▶ **Exercise directions**
Please retype the listing below without a single change.

▶ **Dataset records**
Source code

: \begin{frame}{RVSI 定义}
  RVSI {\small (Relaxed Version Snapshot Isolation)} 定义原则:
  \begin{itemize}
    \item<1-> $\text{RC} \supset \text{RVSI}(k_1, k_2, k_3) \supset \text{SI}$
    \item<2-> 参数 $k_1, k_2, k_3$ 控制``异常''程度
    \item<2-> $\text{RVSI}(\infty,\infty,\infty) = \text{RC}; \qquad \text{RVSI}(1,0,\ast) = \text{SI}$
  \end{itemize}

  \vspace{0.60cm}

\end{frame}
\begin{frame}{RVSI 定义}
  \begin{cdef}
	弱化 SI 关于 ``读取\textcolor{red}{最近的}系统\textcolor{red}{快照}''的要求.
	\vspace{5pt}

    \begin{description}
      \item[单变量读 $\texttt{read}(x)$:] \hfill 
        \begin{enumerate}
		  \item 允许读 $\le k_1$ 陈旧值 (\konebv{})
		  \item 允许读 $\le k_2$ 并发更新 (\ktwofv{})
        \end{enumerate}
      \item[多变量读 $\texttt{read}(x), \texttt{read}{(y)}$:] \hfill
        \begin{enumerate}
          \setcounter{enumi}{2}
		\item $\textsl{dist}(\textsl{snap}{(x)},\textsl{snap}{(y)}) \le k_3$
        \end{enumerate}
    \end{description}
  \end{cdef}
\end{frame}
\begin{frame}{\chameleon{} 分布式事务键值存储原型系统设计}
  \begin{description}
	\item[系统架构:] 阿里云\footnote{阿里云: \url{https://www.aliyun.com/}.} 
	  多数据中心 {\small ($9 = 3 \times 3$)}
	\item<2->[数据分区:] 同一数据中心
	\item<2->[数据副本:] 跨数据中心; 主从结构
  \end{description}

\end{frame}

▶ **Written answer**
Source code

: \begin{frame}{RVSI 定义}
  RVSI {\small (Relaxed Version Snapshot Isolation)} 定义原则:
  \begin{itemize}
    \item<1-> $\text{RC} \supset \text{RVSI}(k_1, k_2, k_3) \supset \text{SI}$
    \item<2-> 参数 $k_1, k_2, k_3$ 控制``异常''程度
    \item<2-> $\text{RVSI}(\infty,\infty,\infty) = \text{RC}; \qquad \text{RVSI}(1,0,\ast) = \text{SI}$
  \end{itemize}

  \vspace{0.60cm}

\end{frame}
\begin{frame}{RVSI 定义}
  \begin{cdef}
	弱化 SI 关于 ``读取\textcolor{red}{最近的}系统\textcolor{red}{快照}''的要求.
	\vspace{5pt}

    \begin{description}
      \item[单变量读 $\texttt{read}(x)$:] \hfill 
        \begin{enumerate}
		  \item 允许读 $\le k_1$ 陈旧值 (\konebv{})
		  \item 允许读 $\le k_2$ 并发更新 (\ktwofv{})
        \end{enumerate}
      \item[多变量读 $\texttt{read}(x), \texttt{read}{(y)}$:] \hfill
        \begin{enumerate}
          \setcounter{enumi}{2}
		\item $\textsl{dist}(\textsl{snap}{(x)},\textsl{snap}{(y)}) \le k_3$
        \end{enumerate}
    \end{description}
  \end{cdef}
\end{frame}
\begin{frame}{\chameleon{} 分布式事务键值存储原型系统设计}
  \begin{description}
	\item[系统架构:] 阿里云\footnote{阿里云: \url{https://www.aliyun.com/}.} 
	  多数据中心 {\small ($9 = 3 \times 3$)}
	\item<2->[数据分区:] 同一数据中心
	\item<2->[数据副本:] 跨数据中心; 主从结构
  \end{description}

\end{frame}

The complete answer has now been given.